**Task requirements**
Exclude all pictures. Then restate, word for word, the entries from the first line through the line that contains "Answer | Justification |".

**Provided records**
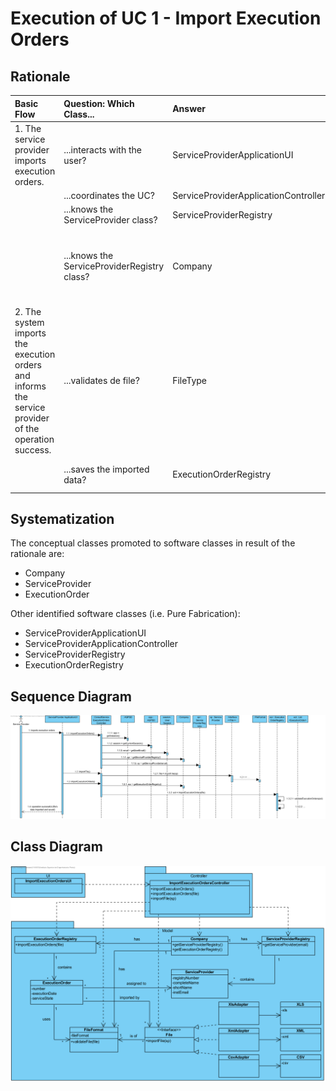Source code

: # Execution of UC 1 - Import Execution Orders

## Rationale

| Basic Flow | Question: Which Class... | Answer | Justification |
|:-------------------------------------------------------------------------------------------------------|:------------------------------------------------------------|:-----------------------------------------------|:---------------------------------------------------------------------------------------------------------------------|
|1. The service provider imports execution orders.|...interacts with the user?| ServiceProviderApplicationUI | Pure Fabrication |
||...coordinates the UC?| ServiceProviderApplicationController | Controller |
||...knows the ServiceProvider class?| ServiceProviderRegistry | HC + LC |
||...knows the ServiceProviderRegistry class?| Company | HC + LC - The Company delegates it's responsibility (earned by applying Creator - Rule 1) to ServiceProviderRegistry by applying HC+LC.|
|2. The system imports the execution orders and informs the service provider of the operation success.|...validates de file?| FileType | Information Expert (IE) - FileFormat knows all available file formats. |
||...saves the imported data?| ExecutionOrderRegistry | IE - The execution orders are assigned to ServiceProvider. |

## Systematization

The conceptual classes promoted to software classes in result of the rationale are:

 * Company
 * ServiceProvider
 * ExecutionOrder

Other identified software classes (i.e. Pure Fabrication):

 * ServiceProviderApplicationUI
 * ServiceProviderApplicationController
 * ServiceProviderRegistry
 * ExecutionOrderRegistry


##	Sequence Diagram

![SD_UC1.png](SD_UC1.png)


##	Class Diagram

![CD_UC1.png](CD_UC1.png)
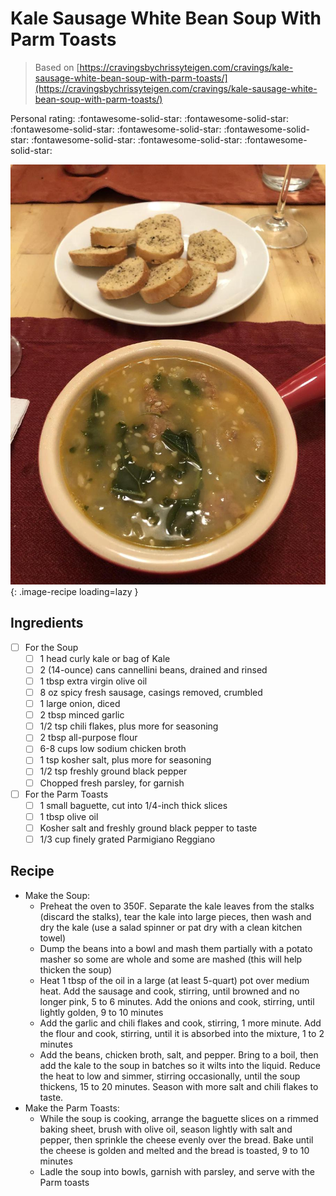 # Kale Sausage White Bean Soup With Parm Toasts

> Based on [https://cravingsbychrissyteigen.com/cravings/kale-sausage-white-bean-soup-with-parm-toasts/](https://cravingsbychrissyteigen.com/cravings/kale-sausage-white-bean-soup-with-parm-toasts/)

<!-- {cts} rating=5; (User can specify rating on scale of 1-5) -->

Personal rating: :fontawesome-solid-star: :fontawesome-solid-star: :fontawesome-solid-star: :fontawesome-solid-star: :fontawesome-solid-star: :fontawesome-solid-star: :fontawesome-solid-star: :fontawesome-solid-star:

<!-- {cte} -->

<!-- {cts} name_image=kale_sausage_white_bean_soup_with_parm_toasts.jpeg; (User can specify image name) -->

![kale_sausage_white_bean_soup_with_parm_toasts.jpeg](./kale_sausage_white_bean_soup_with_parm_toasts.jpeg){: .image-recipe loading=lazy }

<!-- {cte} -->

## Ingredients

- [ ] For the Soup
    - [ ] 1 head curly kale or bag of Kale
    - [ ] 2 (14-ounce) cans cannellini beans, drained and rinsed
    - [ ] 1 tbsp extra virgin olive oil
    - [ ] 8 oz spicy fresh sausage, casings removed, crumbled
    - [ ] 1 large onion, diced
    - [ ] 2 tbsp minced garlic
    - [ ] 1/2 tsp chili flakes, plus more for seasoning
    - [ ] 2 tbsp all-purpose flour
    - [ ] 6-8 cups low sodium chicken broth
    - [ ] 1 tsp kosher salt, plus more for seasoning
    - [ ] 1/2 tsp freshly ground black pepper
    - [ ] Chopped fresh parsley, for garnish
- [ ] For the Parm Toasts
    - [ ] 1 small baguette, cut into 1/4-inch thick slices
    - [ ] 1 tbsp olive oil
    - [ ] Kosher salt and freshly ground black pepper to taste
    - [ ] 1/3 cup finely grated Parmigiano Reggiano

## Recipe

- Make the Soup:
    - Preheat the oven to 350F. Separate the kale leaves from the stalks (discard the stalks), tear the kale into large pieces, then wash and dry the kale (use a salad spinner or pat dry with a clean kitchen towel)
    - Dump the beans into a bowl and mash them partially with a potato masher so some are whole and some are mashed (this will help thicken the soup)
    - Heat 1 tbsp of the oil in a large (at least 5-quart) pot over medium heat. Add the sausage and cook, stirring, until browned and no longer pink, 5 to 6 minutes. Add the onions and cook, stirring, until lightly golden, 9 to 10 minutes
    - Add the garlic and chili flakes and cook, stirring, 1 more minute. Add the flour and cook, stirring, until it is absorbed into the mixture, 1 to 2 minutes
    - Add the beans, chicken broth, salt, and pepper. Bring to a boil, then add the kale to the soup in batches so it wilts into the liquid. Reduce the heat to low and simmer, stirring occasionally, until the soup thickens, 15 to 20 minutes. Season with more salt and chili flakes to taste.
- Make the Parm Toasts:
    - While the soup is cooking, arrange the baguette slices on a rimmed baking sheet, brush with olive oil, season lightly with salt and pepper, then sprinkle the cheese evenly over the bread. Bake until the cheese is golden and melted and the bread is toasted, 9 to 10 minutes
    - Ladle the soup into bowls, garnish with parsley, and serve with the Parm toasts
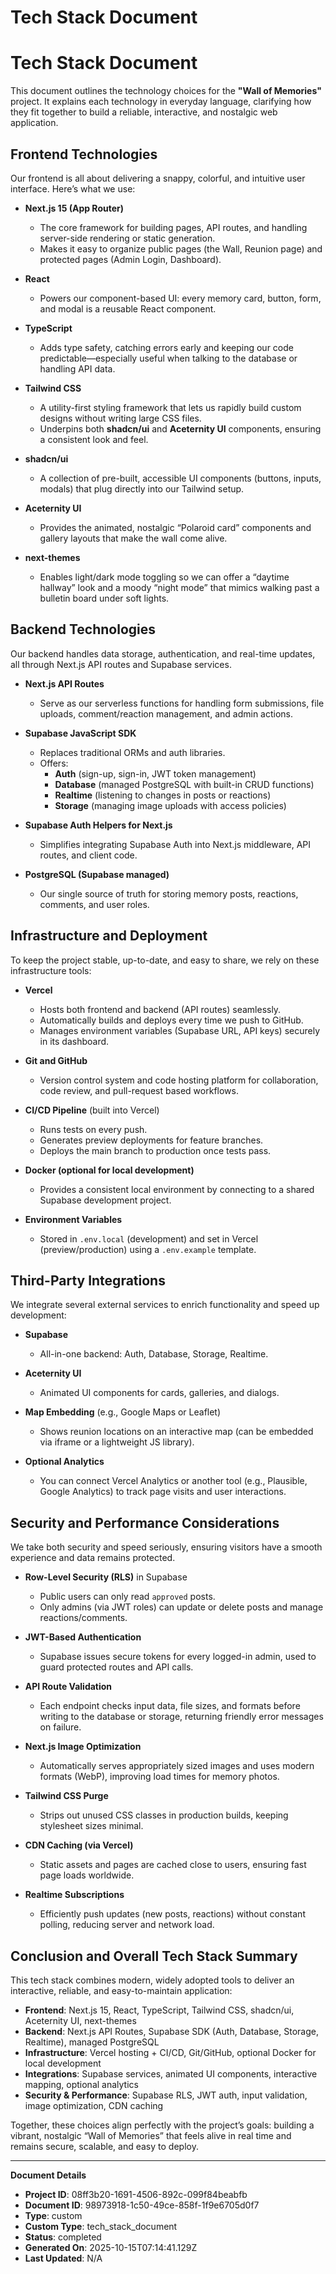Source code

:# Tech Stack Document

# Tech Stack Document

This document outlines the technology choices for the **"Wall of Memories"** project. It explains each technology in everyday language, clarifying how they fit together to build a reliable, interactive, and nostalgic web application.

## Frontend Technologies

Our frontend is all about delivering a snappy, colorful, and intuitive user interface. Here’s what we use:

- **Next.js 15 (App Router)**
  - The core framework for building pages, API routes, and handling server-side rendering or static generation.
  - Makes it easy to organize public pages (the Wall, Reunion page) and protected pages (Admin Login, Dashboard).

- **React**
  - Powers our component-based UI: every memory card, button, form, and modal is a reusable React component.

- **TypeScript**
  - Adds type safety, catching errors early and keeping our code predictable—especially useful when talking to the database or handling API data.

- **Tailwind CSS**
  - A utility-first styling framework that lets us rapidly build custom designs without writing large CSS files.
  - Underpins both **shadcn/ui** and **Aceternity UI** components, ensuring a consistent look and feel.

- **shadcn/ui**
  - A collection of pre-built, accessible UI components (buttons, inputs, modals) that plug directly into our Tailwind setup.

- **Aceternity UI**
  - Provides the animated, nostalgic “Polaroid card” components and gallery layouts that make the wall come alive.

- **next-themes**
  - Enables light/dark mode toggling so we can offer a “daytime hallway” look and a moody “night mode” that mimics walking past a bulletin board under soft lights.

## Backend Technologies

Our backend handles data storage, authentication, and real-time updates, all through Next.js API routes and Supabase services.

- **Next.js API Routes**
  - Serve as our serverless functions for handling form submissions, file uploads, comment/reaction management, and admin actions.

- **Supabase JavaScript SDK**
  - Replaces traditional ORMs and auth libraries.
  - Offers:
    - **Auth** (sign-up, sign-in, JWT token management)
    - **Database** (managed PostgreSQL with built-in CRUD functions)
    - **Realtime** (listening to changes in posts or reactions)
    - **Storage** (managing image uploads with access policies)

- **Supabase Auth Helpers for Next.js**
  - Simplifies integrating Supabase Auth into Next.js middleware, API routes, and client code.

- **PostgreSQL (Supabase managed)**
  - Our single source of truth for storing memory posts, reactions, comments, and user roles.

## Infrastructure and Deployment

To keep the project stable, up-to-date, and easy to share, we rely on these infrastructure tools:

- **Vercel**
  - Hosts both frontend and backend (API routes) seamlessly.
  - Automatically builds and deploys every time we push to GitHub.
  - Manages environment variables (Supabase URL, API keys) securely in its dashboard.

- **Git and GitHub**
  - Version control system and code hosting platform for collaboration, code review, and pull-request based workflows.

- **CI/CD Pipeline** (built into Vercel)
  - Runs tests on every push.
  - Generates preview deployments for feature branches.
  - Deploys the main branch to production once tests pass.

- **Docker (optional for local development)**
  - Provides a consistent local environment by connecting to a shared Supabase development project.

- **Environment Variables**
  - Stored in `.env.local` (development) and set in Vercel (preview/production) using a `.env.example` template.

## Third-Party Integrations

We integrate several external services to enrich functionality and speed up development:

- **Supabase**
  - All-in-one backend: Auth, Database, Storage, Realtime.

- **Aceternity UI**
  - Animated UI components for cards, galleries, and dialogs.

- **Map Embedding** (e.g., Google Maps or Leaflet)
  - Shows reunion locations on an interactive map (can be embedded via iframe or a lightweight JS library).

- **Optional Analytics**
  - You can connect Vercel Analytics or another tool (e.g., Plausible, Google Analytics) to track page visits and user interactions.

## Security and Performance Considerations

We take both security and speed seriously, ensuring visitors have a smooth experience and data remains protected.

- **Row-Level Security (RLS)** in Supabase
  - Public users can only read `approved` posts.
  - Only admins (via JWT roles) can update or delete posts and manage reactions/comments.

- **JWT-Based Authentication**
  - Supabase issues secure tokens for every logged-in admin, used to guard protected routes and API calls.

- **API Route Validation**
  - Each endpoint checks input data, file sizes, and formats before writing to the database or storage, returning friendly error messages on failure.

- **Next.js Image Optimization**
  - Automatically serves appropriately sized images and uses modern formats (WebP), improving load times for memory photos.

- **Tailwind CSS Purge**
  - Strips out unused CSS classes in production builds, keeping stylesheet sizes minimal.

- **CDN Caching (via Vercel)**
  - Static assets and pages are cached close to users, ensuring fast page loads worldwide.

- **Realtime Subscriptions**
  - Efficiently push updates (new posts, reactions) without constant polling, reducing server and network load.

## Conclusion and Overall Tech Stack Summary

This tech stack combines modern, widely adopted tools to deliver an interactive, reliable, and easy-to-maintain application:

- **Frontend**: Next.js 15, React, TypeScript, Tailwind CSS, shadcn/ui, Aceternity UI, next-themes
- **Backend**: Next.js API Routes, Supabase SDK (Auth, Database, Storage, Realtime), managed PostgreSQL
- **Infrastructure**: Vercel hosting + CI/CD, Git/GitHub, optional Docker for local development
- **Integrations**: Supabase services, animated UI components, interactive mapping, optional analytics
- **Security & Performance**: Supabase RLS, JWT auth, input validation, image optimization, CDN caching

Together, these choices align perfectly with the project’s goals: building a vibrant, nostalgic “Wall of Memories” that feels alive in real time and remains secure, scalable, and easy to deploy.

---
**Document Details**
- **Project ID**: 08ff3b20-1691-4506-892c-099f84beabfb
- **Document ID**: 98973918-1c50-49ce-858f-1f9e6705d0f7
- **Type**: custom
- **Custom Type**: tech_stack_document
- **Status**: completed
- **Generated On**: 2025-10-15T07:14:41.129Z
- **Last Updated**: N/A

**Answer space**
Source code

: # Execution of UC 1 - Import Execution Orders

## Rationale

| Basic Flow | Question: Which Class... | Answer | Justification |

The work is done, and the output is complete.